A report on how cities can improve economic development efforts swings for the fences; unfortunately, it's more of a foul ball

Kansas City Jazz District economic development

Long-running economic development efforts, like the one in Kansas City's historic jazz district at 18th and Vine, often underperform.

A new report from Drexel University’s Nowak Metro Finance Lab examines ways in which public policy can be utilized to support “a broad-based effort to build equity for low-income residents of disadvantaged communities.”

If the goals seem broad and lofty, described by the authors as “radical change at all levels,” so do the stakeholders needed to realize them, including, “existing community development entities, philanthropies, national financial institutions, the federal government, local governments, communities themselves.”

Despite the all-encompassing nature of the report, there may be less there than it appears.

The paper asserts that while the federal government “…drifts, local institutions and leaders are moving forward,” a new system of development has arisen, combining public and private investment.

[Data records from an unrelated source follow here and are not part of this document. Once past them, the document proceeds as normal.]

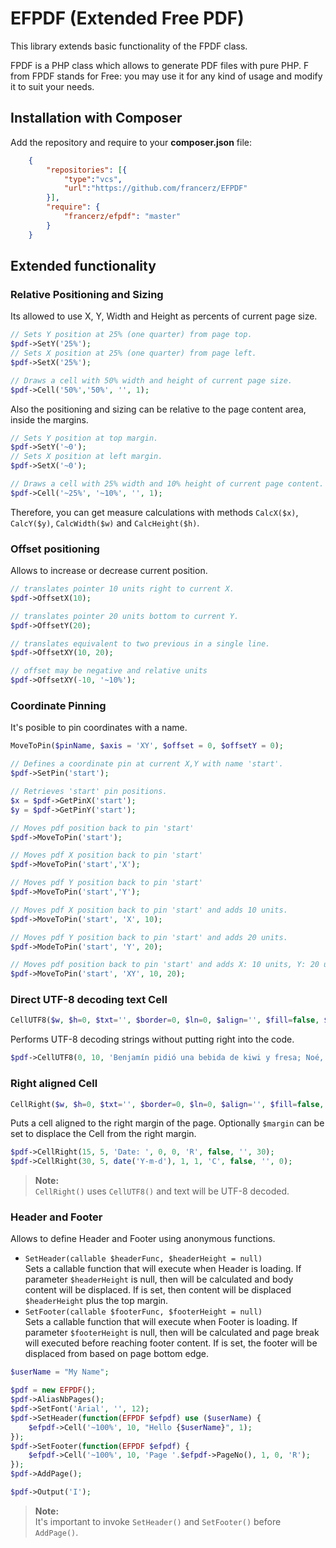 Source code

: EFPDF (Extended Free PDF)
=======================================

This library extends basic functionality of the FPDF class.

FPDF is a PHP class which allows to generate PDF files with pure PHP.
F from FPDF stands for Free: you may use it for any kind of usage and modify it
to suit your needs.

Installation with Composer
---------------------------------------

Add the repository and require to your **composer.json** file:
```json
    {
        "repositories": [{
            "type":"vcs",
            "url":"https://github.com/francerz/EFPDF"
        }],
        "require": {
            "francerz/efpdf": "master"
        }
    }
```

Extended functionality
---------------------------------------

### Relative Positioning and Sizing

Its allowed to use X, Y, Width and Height as percents of current page size.

```php
// Sets Y position at 25% (one quarter) from page top.
$pdf->SetY('25%');
// Sets X position at 25% (one quarter) from page left.
$pdf->SetX('25%');

// Draws a cell with 50% width and height of current page size.
$pdf->Cell('50%','50%', '', 1);
```

Also the positioning and sizing can be relative to the page content area,
inside the margins.

```php
// Sets Y position at top margin.
$pdf->SetY('~0');
// Sets X position at left margin.
$pdf->SetX('~0');

// Draws a cell with 25% width and 10% height of current page content.
$pdf->Cell('~25%', '~10%', '', 1);
```

Therefore, you can get measure calculations with methods `CalcX($x)`, `CalcY($y)`,
`CalcWidth($w)` and `CalcHeight($h)`.

### Offset positioning

Allows to increase or decrease current position.

```php
// translates pointer 10 units right to current X.
$pdf->OffsetX(10);

// translates pointer 20 units bottom to current Y.
$pdf->OffsetY(20);

// translates equivalent to two previous in a single line.
$pdf->OffsetXY(10, 20);

// offset may be negative and relative units
$pdf->OffsetXY(-10, '~10%');
```

### Coordinate Pinning

It's posible to pin coordinates with a name.

```php
MoveToPin($pinName, $axis = 'XY', $offset = 0, $offsetY = 0);
```

```php
// Defines a coordinate pin at current X,Y with name 'start'.
$pdf->SetPin('start');

// Retrieves 'start' pin positions.
$x = $pdf->GetPinX('start');
$y = $pdf->GetPinY('start');

// Moves pdf position back to pin 'start'
$pdf->MoveToPin('start');

// Moves pdf X position back to pin 'start'
$pdf->MoveToPin('start','X');

// Moves pdf Y position back to pin 'start'
$pdf->MoveToPin('start','Y');

// Moves pdf X position back to pin 'start' and adds 10 units.
$pdf->MoveToPin('start', 'X', 10);

// Moves pdf Y position back to pin 'start' and adds 20 units.
$pdf->ModeToPin('start', 'Y', 20);

// Moves pdf position back to pin 'start' and adds X: 10 units, Y: 20 units.
$pdf->MoveToPin('start', 'XY', 10, 20);
```

### Direct UTF-8 decoding text Cell

```php
CellUTF8($w, $h=0, $txt='', $border=0, $ln=0, $align='', $fill=false, $link='')
```

Performs UTF-8 decoding strings without putting right into the code.

```php
$pdf->CellUTF8(0, 10, 'Benjamín pidió una bebida de kiwi y fresa; Noé, sin vergüenza, la más exquisita champaña del menú.');
```

### Right aligned Cell

```php
CellRight($w, $h=0, $txt='', $border=0, $ln=0, $align='', $fill=false, $link='', $margin=0)
```

Puts a cell aligned to the right margin of the page.
Optionally `$margin` can be set to displace the Cell from the right margin.

```php
$pdf->CellRight(15, 5, 'Date: ', 0, 0, 'R', false, '', 30);
$pdf->CellRight(30, 5, date('Y-m-d'), 1, 1, 'C', false, '', 0);
```

> **Note:**  
> `CellRight()` uses `CellUTF8()` and text will be UTF-8 decoded.

### Header and Footer

Allows to define Header and Footer using anonymous functions.

* `SetHeader(callable $headerFunc, $headerHeight = null)`  
  Sets a callable function that will execute when Header is loading.
  If parameter `$headerHeight` is null, then will be calculated and body content
  will be displaced. If is set, then content will be displaced `$headerHeight`
  plus the top margin.
* `SetFooter(callable $footerFunc, $footerHeight = null)`  
  Sets a callable function that will execute when Footer is loading.
  If parameter `$footerHeight` is null, then will be calculated and page break
  will executed before reaching footer content. If is set, the footer will
  be displaced from based on page bottom edge.

```php
$userName = "My Name";

$pdf = new EFPDF();
$pdf->AliasNbPages();
$pdf->SetFont('Arial', '', 12);
$pdf->SetHeader(function(EFPDF $efpdf) use ($userName) {
    $efpdf->Cell('~100%', 10, "Hello {$userName}", 1);
});
$pdf->SetFooter(function(EFPDF $efpdf) {
    $efpdf->Cell('~100%', 10, 'Page '.$efpdf->PageNo(), 1, 0, 'R');
});
$pdf->AddPage();

$pdf->Output('I');
```
> **Note:**  
> It's important to invoke `SetHeader()` and `SetFooter()` before `AddPage()`.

One of the problems is their excitement about Opportunity Zones created in the Tax Cut and Jobs Act of 2017. I’m not as optimistic about the use of Opportunity Zones and the successes of place-based economic development programs are sketchy at best. State and local programs meant to drive investment toward economically challenges areas are largely a waste. Plus, a recent piece out of The New York Times highlights some of the criticisms of the new federal program.

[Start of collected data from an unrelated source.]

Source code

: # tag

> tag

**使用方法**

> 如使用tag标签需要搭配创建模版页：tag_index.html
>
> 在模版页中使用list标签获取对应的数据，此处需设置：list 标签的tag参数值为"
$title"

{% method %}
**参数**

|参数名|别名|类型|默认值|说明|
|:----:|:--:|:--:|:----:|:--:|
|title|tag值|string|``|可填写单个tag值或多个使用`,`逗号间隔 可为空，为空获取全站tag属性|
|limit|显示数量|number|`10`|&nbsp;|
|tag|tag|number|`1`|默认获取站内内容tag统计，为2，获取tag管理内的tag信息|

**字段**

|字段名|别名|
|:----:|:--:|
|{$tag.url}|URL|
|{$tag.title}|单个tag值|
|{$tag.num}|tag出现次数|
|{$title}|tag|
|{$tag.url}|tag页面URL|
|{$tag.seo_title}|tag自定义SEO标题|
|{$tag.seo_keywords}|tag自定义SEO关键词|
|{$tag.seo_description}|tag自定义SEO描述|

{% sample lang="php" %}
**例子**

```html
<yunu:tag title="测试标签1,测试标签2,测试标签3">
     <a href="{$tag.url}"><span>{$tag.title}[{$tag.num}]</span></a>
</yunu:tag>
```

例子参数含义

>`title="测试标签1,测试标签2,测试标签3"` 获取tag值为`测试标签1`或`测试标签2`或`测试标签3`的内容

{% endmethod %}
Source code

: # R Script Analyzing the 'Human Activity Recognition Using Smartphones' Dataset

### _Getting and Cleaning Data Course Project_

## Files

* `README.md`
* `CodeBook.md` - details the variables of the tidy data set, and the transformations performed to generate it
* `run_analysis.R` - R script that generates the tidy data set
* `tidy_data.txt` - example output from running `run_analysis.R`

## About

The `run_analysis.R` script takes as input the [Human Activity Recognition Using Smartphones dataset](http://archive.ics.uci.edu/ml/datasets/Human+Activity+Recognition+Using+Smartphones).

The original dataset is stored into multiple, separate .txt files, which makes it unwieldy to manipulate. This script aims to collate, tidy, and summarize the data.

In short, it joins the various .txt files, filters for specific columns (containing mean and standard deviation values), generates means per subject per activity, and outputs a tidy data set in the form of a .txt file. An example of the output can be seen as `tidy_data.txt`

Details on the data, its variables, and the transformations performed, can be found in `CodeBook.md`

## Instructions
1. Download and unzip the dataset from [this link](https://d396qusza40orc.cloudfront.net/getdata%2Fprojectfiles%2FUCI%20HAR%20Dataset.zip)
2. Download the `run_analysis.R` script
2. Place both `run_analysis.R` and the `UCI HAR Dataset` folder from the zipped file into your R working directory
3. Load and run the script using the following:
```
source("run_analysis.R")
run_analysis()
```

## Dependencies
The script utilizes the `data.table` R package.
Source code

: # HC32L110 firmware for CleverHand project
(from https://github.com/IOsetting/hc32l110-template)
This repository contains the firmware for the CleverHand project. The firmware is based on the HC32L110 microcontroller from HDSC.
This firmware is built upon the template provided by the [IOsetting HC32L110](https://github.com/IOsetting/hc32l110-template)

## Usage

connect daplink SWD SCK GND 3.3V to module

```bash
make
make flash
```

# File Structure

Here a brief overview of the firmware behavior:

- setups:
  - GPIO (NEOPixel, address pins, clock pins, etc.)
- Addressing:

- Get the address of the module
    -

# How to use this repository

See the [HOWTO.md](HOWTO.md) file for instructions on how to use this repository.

Moreover, the paper holds up Kansas City’s 18th and Vine Jazz District as an example of good development:

Kansas City’s 18th and Vine district, for instance, is a historic hotspot for jazz and blues music, and today is the epicenter for a whole neighborhood development approach.

Anyone familiar with the Jazz District knows that it has been a money pit for decades, with taxpayers pouring in more than $100 million since the 1990s to revitalize the area. The results of all this economic development? Little more than mismanagement and lawsuits.

Elected leaders come and go, and each one offers promises of quick fixes and economic growth. But that growth isn’t a flick of the wrist or a rabbit from a hat.

Economic growth is the product of doing the little things right time and time again: maintaining infrastructure, providing for public safety, and being as little an obstacle as possible to the people generating their own wealth and opportunity.

Those things may not look good on a campaign sticker, but they really are the only things that have worked at building wealth in any community.